What was he doing at Perimeter? Hanging out in the bistro, mostly. More properly, he is one of 35 Distinguished Visiting Research Chairs, world-leading physicists who are, simply, welcome to visit Perimeter whenever they like. Stephen Hawking was the first; after that, physicists who receive the invitation usually say yes. They’re paid a stipend, given lodging, driven to and from Pearson Airport. While in Waterloo they can duck out of administrative responsibilities back home, catch up on the latest theories at conferences they attend or organize, and generally refresh their batteries. “It’s the cheapest thing we do,” Turok said. “The benefits are enormous.”
Theoretical physics, like any intellectual endeavour, depends on constant exchange of ideas. There are lecture halls and conference rooms aplenty here, but the bistro is part of the strategy. Built in 2010-11 when Perimeter’s original iconic design needed an expansion that doubled its floor space, the bistro replaces the (locally) legendary Black Hole Bistro, which was upstairs, decorated in dark shades and, while it was used all day long, seemed designed for late nights. This one is the first thing you see when you enter the building. It is the main meeting place for everyone here. “Neil said that on a really good day, you should never get past the bistro,” John Matlock, Perimeter’s public affairs director, told me. “You’d come in expecting to do something else, and get caught up in the discussions here.”

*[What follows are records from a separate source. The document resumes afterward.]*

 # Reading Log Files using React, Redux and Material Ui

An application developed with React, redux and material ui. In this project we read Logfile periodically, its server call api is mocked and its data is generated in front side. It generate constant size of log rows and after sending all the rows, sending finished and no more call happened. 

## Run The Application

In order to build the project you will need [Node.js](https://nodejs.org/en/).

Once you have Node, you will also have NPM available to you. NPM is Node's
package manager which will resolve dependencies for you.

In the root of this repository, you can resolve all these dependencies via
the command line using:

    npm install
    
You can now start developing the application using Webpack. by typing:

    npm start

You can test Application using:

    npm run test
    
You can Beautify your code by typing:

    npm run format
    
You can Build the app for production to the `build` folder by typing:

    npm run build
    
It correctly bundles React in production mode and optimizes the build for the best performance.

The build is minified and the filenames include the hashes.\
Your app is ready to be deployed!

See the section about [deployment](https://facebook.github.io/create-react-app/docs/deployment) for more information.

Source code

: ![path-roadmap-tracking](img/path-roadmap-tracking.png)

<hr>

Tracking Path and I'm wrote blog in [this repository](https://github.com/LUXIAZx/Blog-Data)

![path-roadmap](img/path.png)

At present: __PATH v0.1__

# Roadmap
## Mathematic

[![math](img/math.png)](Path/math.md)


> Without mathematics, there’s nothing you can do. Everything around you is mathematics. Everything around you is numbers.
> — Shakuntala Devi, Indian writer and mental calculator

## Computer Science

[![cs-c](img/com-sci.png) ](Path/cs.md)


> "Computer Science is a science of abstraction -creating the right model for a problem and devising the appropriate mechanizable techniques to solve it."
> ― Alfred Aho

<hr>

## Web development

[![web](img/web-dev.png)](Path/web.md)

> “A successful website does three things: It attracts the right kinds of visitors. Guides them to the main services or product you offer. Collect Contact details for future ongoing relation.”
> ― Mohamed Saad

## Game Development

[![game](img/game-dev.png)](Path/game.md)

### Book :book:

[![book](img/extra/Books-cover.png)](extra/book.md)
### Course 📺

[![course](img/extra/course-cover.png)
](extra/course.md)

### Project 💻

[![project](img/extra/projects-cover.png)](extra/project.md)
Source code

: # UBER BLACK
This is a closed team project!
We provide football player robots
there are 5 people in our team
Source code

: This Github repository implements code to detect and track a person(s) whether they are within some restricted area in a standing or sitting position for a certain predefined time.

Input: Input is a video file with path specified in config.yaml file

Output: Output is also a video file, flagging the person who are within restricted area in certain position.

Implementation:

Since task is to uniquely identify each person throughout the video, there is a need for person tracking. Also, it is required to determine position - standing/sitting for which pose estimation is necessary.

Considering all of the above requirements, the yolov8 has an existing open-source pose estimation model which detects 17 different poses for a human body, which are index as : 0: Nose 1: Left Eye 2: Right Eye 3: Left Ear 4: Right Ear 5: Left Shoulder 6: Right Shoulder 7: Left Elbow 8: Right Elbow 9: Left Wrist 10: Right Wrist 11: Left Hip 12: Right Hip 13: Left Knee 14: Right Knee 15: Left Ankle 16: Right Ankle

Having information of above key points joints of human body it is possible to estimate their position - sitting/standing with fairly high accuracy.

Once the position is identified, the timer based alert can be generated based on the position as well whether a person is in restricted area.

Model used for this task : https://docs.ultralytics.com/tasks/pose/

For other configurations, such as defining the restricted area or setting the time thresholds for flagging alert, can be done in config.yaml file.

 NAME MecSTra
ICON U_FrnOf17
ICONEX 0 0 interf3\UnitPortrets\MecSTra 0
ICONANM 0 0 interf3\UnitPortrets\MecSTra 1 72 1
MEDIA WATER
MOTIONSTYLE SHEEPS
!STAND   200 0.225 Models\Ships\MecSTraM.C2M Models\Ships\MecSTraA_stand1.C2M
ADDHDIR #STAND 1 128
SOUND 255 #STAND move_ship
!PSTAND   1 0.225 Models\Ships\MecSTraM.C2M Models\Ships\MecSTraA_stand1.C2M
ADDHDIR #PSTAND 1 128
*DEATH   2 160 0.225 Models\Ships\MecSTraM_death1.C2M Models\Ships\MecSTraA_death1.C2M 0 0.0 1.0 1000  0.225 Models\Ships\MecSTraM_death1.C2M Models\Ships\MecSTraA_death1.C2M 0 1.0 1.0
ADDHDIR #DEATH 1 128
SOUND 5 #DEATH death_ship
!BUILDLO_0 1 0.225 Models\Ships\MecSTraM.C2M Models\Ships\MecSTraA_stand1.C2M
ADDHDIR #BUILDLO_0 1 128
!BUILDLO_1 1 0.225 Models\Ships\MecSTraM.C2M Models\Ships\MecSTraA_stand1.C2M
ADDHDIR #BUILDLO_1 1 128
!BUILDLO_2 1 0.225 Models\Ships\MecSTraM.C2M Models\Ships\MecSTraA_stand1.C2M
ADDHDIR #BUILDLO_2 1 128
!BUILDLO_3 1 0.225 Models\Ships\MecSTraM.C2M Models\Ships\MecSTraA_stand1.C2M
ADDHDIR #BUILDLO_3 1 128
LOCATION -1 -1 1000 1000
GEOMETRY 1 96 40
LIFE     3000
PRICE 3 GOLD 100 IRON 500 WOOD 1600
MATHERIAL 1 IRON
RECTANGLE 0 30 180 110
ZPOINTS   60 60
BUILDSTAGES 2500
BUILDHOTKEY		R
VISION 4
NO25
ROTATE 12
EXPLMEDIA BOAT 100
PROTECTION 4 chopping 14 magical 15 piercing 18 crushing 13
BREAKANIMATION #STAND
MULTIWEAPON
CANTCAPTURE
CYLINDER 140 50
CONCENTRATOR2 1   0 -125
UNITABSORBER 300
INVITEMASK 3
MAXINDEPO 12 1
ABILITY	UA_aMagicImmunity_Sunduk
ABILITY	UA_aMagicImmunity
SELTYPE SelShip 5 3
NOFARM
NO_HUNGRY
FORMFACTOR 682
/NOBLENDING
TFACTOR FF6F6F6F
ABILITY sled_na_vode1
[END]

The bistro serves a menu of mostly-healthy food, although they also cook a mean hamburger. Everyone pays for their food, most on monthly accounts. You can watch relationships forming. On my first day there Jacob Barnett was sitting with his mom but kept looking over at a long table where Daniel Gottesman was holding court. Gottesman is a faculty member in quantum information, a field that intrigues Jacob. Finally Jacob picked his chair up, carried it across the bistro and plunked himself down next to Gottesman.
The bistro’s complement is the Sky Room on the new addition’s top floor. It’s the only room where meetings are not videotaped and archived for Perimeter’s searchable conference video database. The Sky Room, with its loungey chairs and bright colours, is intended to be the room where physicists exchange their craziest ideas, the ones they wouldn’t want to be seen discussing because they might sound a little daft.

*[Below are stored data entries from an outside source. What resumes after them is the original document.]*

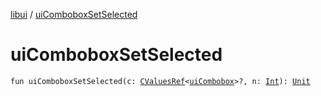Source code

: [libui](index.md) / [uiComboboxSetSelected](./ui-combobox-set-selected.md)

# uiComboboxSetSelected

`fun uiComboboxSetSelected(c: `[`CValuesRef`](../kotlinx.cinterop/-c-values-ref/index.md)`<`[`uiCombobox`](ui-combobox.md)`>?, n: `[`Int`](https://kotlinlang.org/api/latest/jvm/stdlib/kotlin/-int/index.html)`): `[`Unit`](https://kotlinlang.org/api/latest/jvm/stdlib/kotlin/-unit/index.html)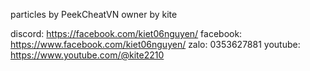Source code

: particles by PeekCheatVN
owner by kite

discord:
https://facebook.com/kiet06nguyen/
facebook:
https://www.facebook.com/kiet06nguyen/
zalo:
0353627881
youtube:
https://www.youtube.com/@kite2210
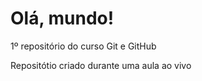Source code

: # Olá, mundo!
 1º repositório do curso Git e GitHub

 Repositótio criado durante uma aula ao vivo
 
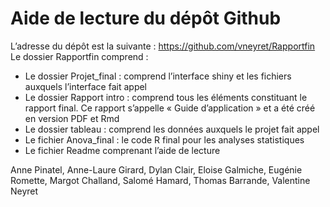 #  Aide de lecture du dépôt Github
L’adresse du dépôt est la suivante : https://github.com/vneyret/Rapportfin
Le dossier Rapportfin comprend :
-	Le dossier Projet_final : comprend l’interface shiny et les fichiers auxquels l’interface fait appel
-	Le dossier Rapport intro : comprend tous les éléments constituant le rapport final. Ce rapport s’appelle « Guide d’application » et a été créé en version PDF et Rmd
-	Le dossier tableau : comprend les données auxquels le projet fait appel
-	Le fichier Anova_final : le code R final pour les analyses statistiques
-	Le fichier Readme comprenant l’aide de lecture

Anne Pinatel, Anne-Laure Girard, Dylan Clair, Eloise Galmiche, Eugénie Romette, Margot Challand, Salomé Hamard, Thomas Barrande, Valentine Neyret
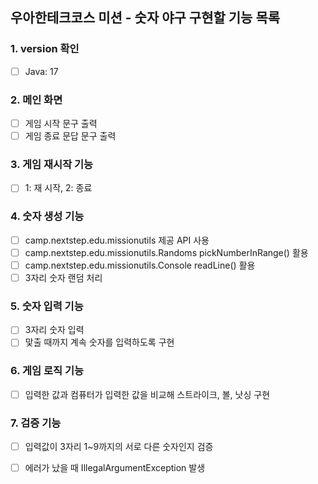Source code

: ## 우아한테크코스 미션 - 숫자 야구 구현할 기능 목록  

### 1. version 확인
- [ ] Java: 17

### 2. 메인 화면
- [ ] 게임 시작 문구 출력 
- [ ] 게임 종료 문답 문구 출력 

### 3. 게임 재시작 기능
- [ ] 1: 재 시작, 2: 종료

### 4. 숫자 생성 기능 
- [ ] camp.nextstep.edu.missionutils 제공 API 사용
- [ ] camp.nextstep.edu.missionutils.Randoms pickNumberInRange() 활용
- [ ] camp.nextstep.edu.missionutils.Console readLine() 활용
- [ ] 3자리 숫자 랜덤 처리

### 5. 숫자 입력 기능
- [ ] 3자리 숫자 입력 
- [ ] 맟출 때까지 계속 숫자를 입력하도록 구현 

### 6. 게임 로직 기능
- [ ] 입력한 값과 컴퓨터가 입력한 값을 비교해 스트라이크, 볼, 낫싱 구현

### 7. 검증 기능 
- [ ] 입력값이 3자리 1~9까지의 서로 다른 숫자인지 검증
- [ ] 에러가 났을 때 IllegalArgumentException 발생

This geometry bespeaks an attitude: that the best scientists do their best work when they get out of their ruts. Evidence in favour of this attitude comes from a study last year for the British Institute of Physics. The study measures “citation impact” — the number of times physics papers are cited in other papers. It’s a handy measure of scientific influence. A widely cited paper is one that influenced many colleagues’ work. The paper shows that from 2009 to 2010, Canadian physicists passed those in German, the UK and the United States to take first place in the global citation league table. (Figure 3.2a here.) When he saw the report, Turok called its authors and asked them to run the numbers without papers from Perimeter Institute. Without Perimeter, Canada fell to fourth place.

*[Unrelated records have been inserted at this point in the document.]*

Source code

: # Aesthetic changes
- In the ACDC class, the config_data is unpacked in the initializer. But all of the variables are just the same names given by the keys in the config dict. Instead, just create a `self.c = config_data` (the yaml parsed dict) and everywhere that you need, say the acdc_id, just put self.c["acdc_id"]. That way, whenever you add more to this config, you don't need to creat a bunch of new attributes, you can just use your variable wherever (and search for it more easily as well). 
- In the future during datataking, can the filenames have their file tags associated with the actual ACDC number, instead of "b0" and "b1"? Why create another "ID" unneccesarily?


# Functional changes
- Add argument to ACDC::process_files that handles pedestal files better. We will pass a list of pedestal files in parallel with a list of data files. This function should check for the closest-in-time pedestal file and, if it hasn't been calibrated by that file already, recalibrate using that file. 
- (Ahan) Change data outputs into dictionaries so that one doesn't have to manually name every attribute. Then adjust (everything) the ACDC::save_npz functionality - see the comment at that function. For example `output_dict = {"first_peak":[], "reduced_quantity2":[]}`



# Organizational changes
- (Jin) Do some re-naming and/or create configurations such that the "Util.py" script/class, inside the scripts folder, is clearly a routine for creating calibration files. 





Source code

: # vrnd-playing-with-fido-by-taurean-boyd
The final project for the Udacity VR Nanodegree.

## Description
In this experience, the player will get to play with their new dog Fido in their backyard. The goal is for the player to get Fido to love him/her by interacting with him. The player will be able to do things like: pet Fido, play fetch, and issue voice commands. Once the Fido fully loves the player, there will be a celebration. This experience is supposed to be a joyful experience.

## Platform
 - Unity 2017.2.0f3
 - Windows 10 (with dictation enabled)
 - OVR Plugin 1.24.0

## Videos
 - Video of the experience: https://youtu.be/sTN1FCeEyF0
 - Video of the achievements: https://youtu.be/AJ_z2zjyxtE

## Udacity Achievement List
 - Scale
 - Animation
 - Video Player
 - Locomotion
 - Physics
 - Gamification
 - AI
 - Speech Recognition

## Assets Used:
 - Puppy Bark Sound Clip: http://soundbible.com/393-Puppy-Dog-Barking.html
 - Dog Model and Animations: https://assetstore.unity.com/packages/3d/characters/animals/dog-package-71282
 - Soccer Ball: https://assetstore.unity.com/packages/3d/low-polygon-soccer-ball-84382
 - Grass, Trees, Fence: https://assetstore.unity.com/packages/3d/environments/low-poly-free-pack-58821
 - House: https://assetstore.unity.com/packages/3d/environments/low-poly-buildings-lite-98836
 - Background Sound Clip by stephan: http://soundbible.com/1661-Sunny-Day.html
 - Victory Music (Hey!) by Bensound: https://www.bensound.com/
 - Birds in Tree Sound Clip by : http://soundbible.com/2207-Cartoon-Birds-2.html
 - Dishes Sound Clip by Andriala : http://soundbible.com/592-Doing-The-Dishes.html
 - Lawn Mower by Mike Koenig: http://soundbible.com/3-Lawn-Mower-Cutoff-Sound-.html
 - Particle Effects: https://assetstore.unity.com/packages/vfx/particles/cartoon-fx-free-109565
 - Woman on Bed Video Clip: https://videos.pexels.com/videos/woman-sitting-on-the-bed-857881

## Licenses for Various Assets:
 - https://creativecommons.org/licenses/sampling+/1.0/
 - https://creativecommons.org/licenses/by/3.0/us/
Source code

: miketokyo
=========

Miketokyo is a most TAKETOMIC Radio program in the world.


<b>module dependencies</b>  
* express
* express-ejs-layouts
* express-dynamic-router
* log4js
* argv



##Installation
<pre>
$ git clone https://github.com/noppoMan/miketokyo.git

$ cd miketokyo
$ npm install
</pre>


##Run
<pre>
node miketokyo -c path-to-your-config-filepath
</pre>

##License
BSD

“The thing is, when I came here, I told everybody to write fewer papers,” Turok said. “I said, ‘I don’t want you publishing just to publish. I want breakthroughs. When you’re writing the next incremental paper, you’re not making breakthroughs. Write when you have something to say.” That attitude has led to Perimeter playing a key role in making theoretical physics one of the scientific fields where Canada leads the world.